• _Task objective_
Scan the records below. Report the number of lines containing the word "between", and nothing more.

· · · · ·

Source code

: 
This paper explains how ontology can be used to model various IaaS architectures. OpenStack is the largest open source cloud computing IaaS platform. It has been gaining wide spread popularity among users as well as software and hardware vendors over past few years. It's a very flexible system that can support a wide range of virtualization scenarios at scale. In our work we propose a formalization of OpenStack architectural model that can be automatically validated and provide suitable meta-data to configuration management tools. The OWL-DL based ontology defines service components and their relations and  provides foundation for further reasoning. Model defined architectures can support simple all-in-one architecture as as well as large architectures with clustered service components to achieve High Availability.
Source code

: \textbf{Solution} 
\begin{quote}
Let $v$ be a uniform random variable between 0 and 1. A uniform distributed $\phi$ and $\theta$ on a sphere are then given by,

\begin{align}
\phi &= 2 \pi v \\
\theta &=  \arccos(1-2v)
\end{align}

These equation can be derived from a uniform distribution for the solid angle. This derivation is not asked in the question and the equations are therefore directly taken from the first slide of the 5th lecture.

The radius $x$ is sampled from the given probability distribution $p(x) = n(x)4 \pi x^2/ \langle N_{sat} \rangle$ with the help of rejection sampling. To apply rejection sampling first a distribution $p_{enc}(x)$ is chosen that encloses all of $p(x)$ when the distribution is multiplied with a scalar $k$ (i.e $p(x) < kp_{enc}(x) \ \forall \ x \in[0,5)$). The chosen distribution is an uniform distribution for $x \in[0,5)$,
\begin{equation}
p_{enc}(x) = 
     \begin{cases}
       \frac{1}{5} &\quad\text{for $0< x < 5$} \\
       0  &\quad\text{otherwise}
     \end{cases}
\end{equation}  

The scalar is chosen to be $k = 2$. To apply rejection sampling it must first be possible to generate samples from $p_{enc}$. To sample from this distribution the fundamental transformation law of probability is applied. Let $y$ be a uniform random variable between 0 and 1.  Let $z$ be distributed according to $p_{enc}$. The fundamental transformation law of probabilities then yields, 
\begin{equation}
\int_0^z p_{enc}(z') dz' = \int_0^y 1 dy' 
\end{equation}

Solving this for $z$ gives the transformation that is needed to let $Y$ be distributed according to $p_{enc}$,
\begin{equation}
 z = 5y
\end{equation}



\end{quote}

· · · · ·

• _Exercise output_
2